Published online by Cambridge University Press: 05 July 2011
Until in the late 1970s, a large share of the globe – from the center of Europe to the southeast reaches of Asia – was under Communist rule. The lives of more than 1.5 billion people were directly controlled by Communist leaders. Under this rule, agricultural incentives were massively distorted. The leaders of the Soviet Bloc and China were committed to Socialist ideology and designed their economies to be insulated from the world and its markets.

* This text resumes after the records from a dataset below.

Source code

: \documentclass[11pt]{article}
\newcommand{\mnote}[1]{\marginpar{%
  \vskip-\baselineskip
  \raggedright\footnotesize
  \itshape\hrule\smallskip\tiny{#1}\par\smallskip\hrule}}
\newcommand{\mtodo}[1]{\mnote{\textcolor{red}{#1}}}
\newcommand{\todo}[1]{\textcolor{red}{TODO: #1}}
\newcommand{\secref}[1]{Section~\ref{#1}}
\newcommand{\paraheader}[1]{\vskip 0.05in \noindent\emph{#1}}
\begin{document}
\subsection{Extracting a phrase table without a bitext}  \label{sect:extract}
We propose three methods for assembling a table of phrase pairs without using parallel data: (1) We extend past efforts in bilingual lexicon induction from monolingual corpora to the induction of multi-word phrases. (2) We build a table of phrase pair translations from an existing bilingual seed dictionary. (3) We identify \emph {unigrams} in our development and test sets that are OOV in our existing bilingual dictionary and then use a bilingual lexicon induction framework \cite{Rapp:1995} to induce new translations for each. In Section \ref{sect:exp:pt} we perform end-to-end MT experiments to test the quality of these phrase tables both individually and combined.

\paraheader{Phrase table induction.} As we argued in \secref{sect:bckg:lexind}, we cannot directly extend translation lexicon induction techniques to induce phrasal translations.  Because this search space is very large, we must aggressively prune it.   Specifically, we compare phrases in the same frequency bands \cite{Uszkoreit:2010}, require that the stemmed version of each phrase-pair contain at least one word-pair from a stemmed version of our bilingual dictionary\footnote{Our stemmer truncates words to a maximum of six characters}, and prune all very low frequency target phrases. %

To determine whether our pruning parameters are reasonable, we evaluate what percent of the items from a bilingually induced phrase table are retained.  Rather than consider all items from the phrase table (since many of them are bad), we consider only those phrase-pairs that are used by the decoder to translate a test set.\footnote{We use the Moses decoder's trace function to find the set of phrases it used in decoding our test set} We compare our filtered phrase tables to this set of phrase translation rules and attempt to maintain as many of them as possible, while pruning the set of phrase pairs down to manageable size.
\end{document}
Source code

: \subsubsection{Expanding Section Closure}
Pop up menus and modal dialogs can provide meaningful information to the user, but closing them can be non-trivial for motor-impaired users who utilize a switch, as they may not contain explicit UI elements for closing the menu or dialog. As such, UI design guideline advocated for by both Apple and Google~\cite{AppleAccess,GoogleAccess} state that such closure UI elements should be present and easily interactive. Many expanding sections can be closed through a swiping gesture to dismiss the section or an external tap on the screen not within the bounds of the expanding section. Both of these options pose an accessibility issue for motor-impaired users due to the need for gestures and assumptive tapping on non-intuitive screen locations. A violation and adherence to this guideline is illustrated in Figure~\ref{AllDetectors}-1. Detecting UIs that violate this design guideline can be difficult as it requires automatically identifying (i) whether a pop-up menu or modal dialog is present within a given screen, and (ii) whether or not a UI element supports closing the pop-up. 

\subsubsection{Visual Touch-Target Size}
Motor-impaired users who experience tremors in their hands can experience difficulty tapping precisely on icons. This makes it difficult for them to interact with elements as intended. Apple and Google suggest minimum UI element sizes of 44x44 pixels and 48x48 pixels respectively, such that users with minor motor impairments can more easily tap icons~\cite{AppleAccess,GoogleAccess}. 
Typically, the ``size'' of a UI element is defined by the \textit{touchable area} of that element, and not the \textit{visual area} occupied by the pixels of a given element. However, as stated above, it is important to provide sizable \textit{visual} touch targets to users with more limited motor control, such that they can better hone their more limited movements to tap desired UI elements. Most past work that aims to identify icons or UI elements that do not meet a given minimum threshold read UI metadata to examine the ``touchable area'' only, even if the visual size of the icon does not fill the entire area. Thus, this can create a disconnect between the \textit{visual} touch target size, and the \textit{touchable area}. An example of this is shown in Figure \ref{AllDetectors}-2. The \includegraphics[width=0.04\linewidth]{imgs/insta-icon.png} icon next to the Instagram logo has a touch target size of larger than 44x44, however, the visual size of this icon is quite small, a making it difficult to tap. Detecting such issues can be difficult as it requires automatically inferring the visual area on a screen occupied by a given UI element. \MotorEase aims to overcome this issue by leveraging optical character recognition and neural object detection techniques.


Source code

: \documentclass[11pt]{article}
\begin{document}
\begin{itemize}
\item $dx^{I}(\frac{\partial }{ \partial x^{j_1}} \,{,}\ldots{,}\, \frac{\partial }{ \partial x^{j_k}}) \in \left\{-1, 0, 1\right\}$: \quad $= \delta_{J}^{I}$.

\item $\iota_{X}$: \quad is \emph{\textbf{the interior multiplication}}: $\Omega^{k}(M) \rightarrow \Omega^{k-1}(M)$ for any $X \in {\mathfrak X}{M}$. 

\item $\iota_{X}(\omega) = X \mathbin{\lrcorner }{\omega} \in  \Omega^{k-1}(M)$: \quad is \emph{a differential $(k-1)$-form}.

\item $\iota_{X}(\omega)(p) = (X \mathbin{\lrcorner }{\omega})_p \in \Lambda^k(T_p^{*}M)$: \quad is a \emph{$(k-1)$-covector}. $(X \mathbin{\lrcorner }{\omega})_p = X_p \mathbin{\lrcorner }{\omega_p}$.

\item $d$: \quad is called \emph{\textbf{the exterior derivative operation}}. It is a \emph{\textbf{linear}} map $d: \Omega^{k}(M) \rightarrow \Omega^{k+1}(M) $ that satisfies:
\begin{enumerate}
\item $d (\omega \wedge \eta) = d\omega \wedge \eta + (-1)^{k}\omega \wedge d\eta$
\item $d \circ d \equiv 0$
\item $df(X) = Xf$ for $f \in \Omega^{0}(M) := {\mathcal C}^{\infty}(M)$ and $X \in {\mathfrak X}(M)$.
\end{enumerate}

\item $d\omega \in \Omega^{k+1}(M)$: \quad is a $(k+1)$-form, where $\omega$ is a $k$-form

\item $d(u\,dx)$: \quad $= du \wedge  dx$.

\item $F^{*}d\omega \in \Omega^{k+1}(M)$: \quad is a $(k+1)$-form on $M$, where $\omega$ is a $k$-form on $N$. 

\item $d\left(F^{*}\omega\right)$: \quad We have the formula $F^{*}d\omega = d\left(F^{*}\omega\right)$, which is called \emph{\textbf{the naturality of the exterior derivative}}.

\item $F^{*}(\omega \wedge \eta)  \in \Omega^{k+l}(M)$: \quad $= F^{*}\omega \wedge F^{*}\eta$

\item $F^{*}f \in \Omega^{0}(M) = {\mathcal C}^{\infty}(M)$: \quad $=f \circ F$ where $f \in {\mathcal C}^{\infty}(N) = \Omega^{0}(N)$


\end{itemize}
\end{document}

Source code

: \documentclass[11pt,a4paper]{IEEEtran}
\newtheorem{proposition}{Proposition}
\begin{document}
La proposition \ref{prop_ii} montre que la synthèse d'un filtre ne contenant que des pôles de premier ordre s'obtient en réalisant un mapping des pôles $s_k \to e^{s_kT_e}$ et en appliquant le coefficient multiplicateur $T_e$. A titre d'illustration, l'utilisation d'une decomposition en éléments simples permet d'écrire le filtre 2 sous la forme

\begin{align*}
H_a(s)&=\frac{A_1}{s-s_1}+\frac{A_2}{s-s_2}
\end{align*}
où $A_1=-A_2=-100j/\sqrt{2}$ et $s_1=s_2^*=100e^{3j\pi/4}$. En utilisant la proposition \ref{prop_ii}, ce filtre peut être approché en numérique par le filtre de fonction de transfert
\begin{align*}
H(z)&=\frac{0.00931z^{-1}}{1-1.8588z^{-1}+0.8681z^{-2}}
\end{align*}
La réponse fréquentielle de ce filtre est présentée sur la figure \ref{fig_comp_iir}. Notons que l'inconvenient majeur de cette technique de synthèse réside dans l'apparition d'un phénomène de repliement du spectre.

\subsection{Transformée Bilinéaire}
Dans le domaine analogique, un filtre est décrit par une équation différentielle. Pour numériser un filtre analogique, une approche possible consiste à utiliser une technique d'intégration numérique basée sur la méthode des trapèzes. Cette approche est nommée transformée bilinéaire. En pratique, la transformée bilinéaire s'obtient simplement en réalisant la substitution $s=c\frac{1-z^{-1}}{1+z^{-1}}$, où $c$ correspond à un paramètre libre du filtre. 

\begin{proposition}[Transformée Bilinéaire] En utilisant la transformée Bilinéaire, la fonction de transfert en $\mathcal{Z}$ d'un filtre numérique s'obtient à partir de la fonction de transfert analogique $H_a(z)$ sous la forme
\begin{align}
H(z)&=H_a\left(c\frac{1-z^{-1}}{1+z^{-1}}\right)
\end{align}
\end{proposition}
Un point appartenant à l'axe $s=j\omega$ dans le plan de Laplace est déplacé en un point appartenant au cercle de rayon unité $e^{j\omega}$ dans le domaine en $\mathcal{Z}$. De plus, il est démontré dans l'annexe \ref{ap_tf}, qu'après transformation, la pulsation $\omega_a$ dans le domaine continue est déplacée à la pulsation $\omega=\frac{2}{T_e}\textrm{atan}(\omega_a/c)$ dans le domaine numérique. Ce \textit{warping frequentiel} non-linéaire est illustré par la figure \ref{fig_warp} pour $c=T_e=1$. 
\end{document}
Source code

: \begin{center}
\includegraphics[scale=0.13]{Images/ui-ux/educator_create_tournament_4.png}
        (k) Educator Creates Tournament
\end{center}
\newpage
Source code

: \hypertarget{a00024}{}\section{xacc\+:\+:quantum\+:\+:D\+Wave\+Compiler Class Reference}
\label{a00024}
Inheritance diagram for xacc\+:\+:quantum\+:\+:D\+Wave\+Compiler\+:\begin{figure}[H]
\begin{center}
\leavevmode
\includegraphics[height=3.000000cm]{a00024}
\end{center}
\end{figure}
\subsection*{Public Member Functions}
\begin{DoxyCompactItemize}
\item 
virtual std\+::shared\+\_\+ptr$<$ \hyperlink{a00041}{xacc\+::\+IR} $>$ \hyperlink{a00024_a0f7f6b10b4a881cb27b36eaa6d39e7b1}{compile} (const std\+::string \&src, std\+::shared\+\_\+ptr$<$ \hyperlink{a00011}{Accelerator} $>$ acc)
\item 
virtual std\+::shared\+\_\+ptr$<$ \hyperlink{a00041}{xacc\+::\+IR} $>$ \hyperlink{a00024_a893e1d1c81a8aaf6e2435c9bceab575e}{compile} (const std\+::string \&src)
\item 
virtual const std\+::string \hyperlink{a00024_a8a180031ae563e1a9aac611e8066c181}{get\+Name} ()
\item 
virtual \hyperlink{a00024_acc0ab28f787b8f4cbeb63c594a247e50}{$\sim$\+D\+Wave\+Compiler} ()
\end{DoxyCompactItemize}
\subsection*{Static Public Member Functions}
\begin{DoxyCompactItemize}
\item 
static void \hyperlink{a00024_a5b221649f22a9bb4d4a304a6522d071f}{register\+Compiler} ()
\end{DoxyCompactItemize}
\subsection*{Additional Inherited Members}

Since then, there have been dramatic changes in these countries. Yet there are large differences between these transition countries in the extent and the nature of their remaining price distortions. In 1978, China embarked on its economic reform path by introducing the household responsibility system (HRS) in agriculture. A few years later, Vietnam followed. Both countries reduced price distortions and reallocated key land rights from collective farms to rural households. In the initial years, however, market forces played little role and only became important later on. Other communist regimes did not follow this path in the 1980s. Only a series of timid reforms were tried out in the former Soviet Union during the 1970s and 1980s. However, in the 1990s, many nations of Central and Eastern Europe (CEE) and the former Soviet Union (FSU) implemented a series of bold policy reforms that often went far beyond the reforms that had been implemented in China and Vietnam.